Bill Simmons predicted earlier this week that we’d be hearing all about this, especially after Jimmy Kimmel aired a clip of this on his show Monday night. That has not come to pass, and the WEEI guys were apparently agitated by the non-reaction to the exchange. This is where things get odd: the WEEI crew wasn’t upset about the comments, it would appear. Instead, they were upset that there’s been so little reaction to it by the national “liberal elite” media. And, they have a novel theory for why there’s been so little reaction from that liberal elite media: that they’ve chosen to ignore the comments because Packer uttered them on that bastion of liberalism, PBS.
This is the very essence of the kind of resentment so prevalent on talk radio in general, including sports talk radio: inverting the realities of power in this country in a way that always confirms that the common sense, working white guy is on the bottom. Whether it’s the supposed coddling of the Black athlete (including guys like Stephon Marbury and OJ Mayo, each of whom grew up in utterly uncoddled circumstances) or, in this case, imagining that a liberal elite media out there essentially controls discourse in this country despite a six-year run in which a right-wing administration has lied about almost every conceivable important issue with only token resistance from that “liberal” media, it’s a standard of such discourse to view minorities and their defenders as the ones with all the power in America.
Now, normally, that liberal elite is accused of the sin of “political correctness” which is what makes this particular take on Packer’s comments so noteworthy – that same liberal elite is apparently more concerned about somehow protecting PBS than pressing its tireless agenda to enforce political correctness. Of course, why the liberal elite would fear a backlash against PBS because of a thoughtless comment by a CBS basketball announcer is not entirely clear. But, it’s a staple of the culture of talk radio resentment not to delve too deeply into the nuances of this liberal elite. That’s because the narrative of resentment works best at a level of generality sufficient to obscure how incoherent the underlying arguments really are (for a classic example, see Rush Limbaugh’s comments about why the media likes Donovan McNabb and the ridiculous claim that Limbaugh was making a “media” comment rather than a racial one).
According to the principle of Occam’s razor, whereby all things being equal the simplest solution tends to be the best one, there’s a pretty straightforward explanation for the relative indifference to Packer’s comments: namely that thoughtless homophobia is still alive and well in America in 2007 and only stirs controversy when it’s expressed in its most extreme and direct form (“I hate gay people.”) But, according to the active imaginations of the purveyors of talk radio resentment, it’s proof that a liberal elite has the power that the right has always ascribed to it and the fact that the same liberal elite that normally would make a ruckus about homophobia didn’t in this case – well, that’s a smoking gun.

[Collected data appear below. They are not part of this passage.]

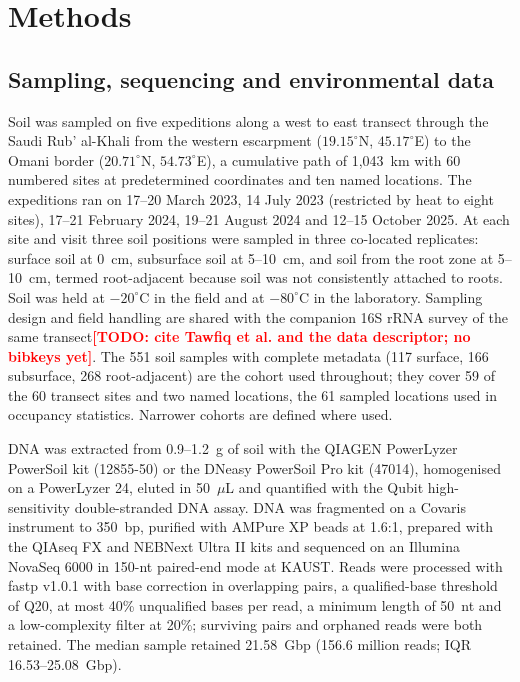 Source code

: \documentclass[11pt]{article}
\providecommand{\todo}[1]{\textcolor{red}{\textbf{[TODO: #1]}}}
\begin{document}
\section*{Methods}

\subsection*{Sampling, sequencing and environmental data}
Soil was sampled on five expeditions along a west to east transect through the Saudi Rub' al-Khali
from the western escarpment ($19.15^\circ$N, $45.17^\circ$E) to the Omani border ($20.71^\circ$N,
$54.73^\circ$E), a cumulative path of 1{,}043~km with 60 numbered sites at predetermined coordinates
and ten named locations. The expeditions ran on 17--20 March 2023, 14 July 2023 (restricted by heat
to eight sites), 17--21 February 2024, 19--21 August 2024 and 12--15 October 2025. At each site and
visit three soil positions were sampled in three co-located replicates: surface soil at 0~cm,
subsurface soil at 5--10~cm, and soil from the root zone at 5--10~cm, termed root-adjacent because
soil was not consistently attached to roots. Soil was held at $-20^\circ$C in the field and at
$-80^\circ$C in the laboratory. Sampling design and field handling are shared with the companion
16S rRNA survey of the same transect\todo{cite Tawfiq et al. and the data descriptor; no bibkeys
yet}. The 551 soil samples with complete metadata (117 surface, 166 subsurface, 268 root-adjacent)
are the cohort used throughout; they cover 59 of the 60 transect sites and two named locations, the
61 sampled locations used in occupancy statistics. Narrower cohorts are defined where used.

DNA was extracted from 0.9--1.2~g of soil with the QIAGEN PowerLyzer PowerSoil kit (12855-50) or the
DNeasy PowerSoil Pro kit (47014), homogenised on a PowerLyzer 24, eluted in 50~$\mu$L and quantified
with the Qubit high-sensitivity double-stranded DNA assay. DNA was fragmented on a Covaris instrument
to 350~bp, purified with AMPure XP beads at 1.6:1, prepared with the QIAseq FX and NEBNext Ultra II
kits and sequenced on an Illumina NovaSeq 6000 in 150-nt paired-end mode at KAUST. Reads were
processed with fastp v1.0.1 \citep{chen2018fastp} with base correction in overlapping pairs, a
qualified-base threshold of Q20, at most 40\% unqualified bases per read, a minimum length of 50~nt
and a low-complexity filter at 20\%; surviving pairs and orphaned reads were both retained. The
median sample retained 21.58~Gbp (156.6 million reads; IQR 16.53--25.08~Gbp).
\end{document}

Big Chown Dog notes that the WEEI discussion did consider a default position – that if the relative lack of attention to Packer’s comments wasn’t due to a liberal elite conspiracy to protect PBS from criticism (again, as opposed to the more obvious conclusion that thoughtless homophobia is still alive and well in America) – it must mean that no one is paying attention to PBS. And, if that’s true, well, then PBS shouldn’t exist. Just like Newt Gingrich argued for when the Republicans first took control of Congress back in 1995. Either way, of course, liberalism (as opposed to homophobia) is triumphant in the national indifference to Packer’s comments.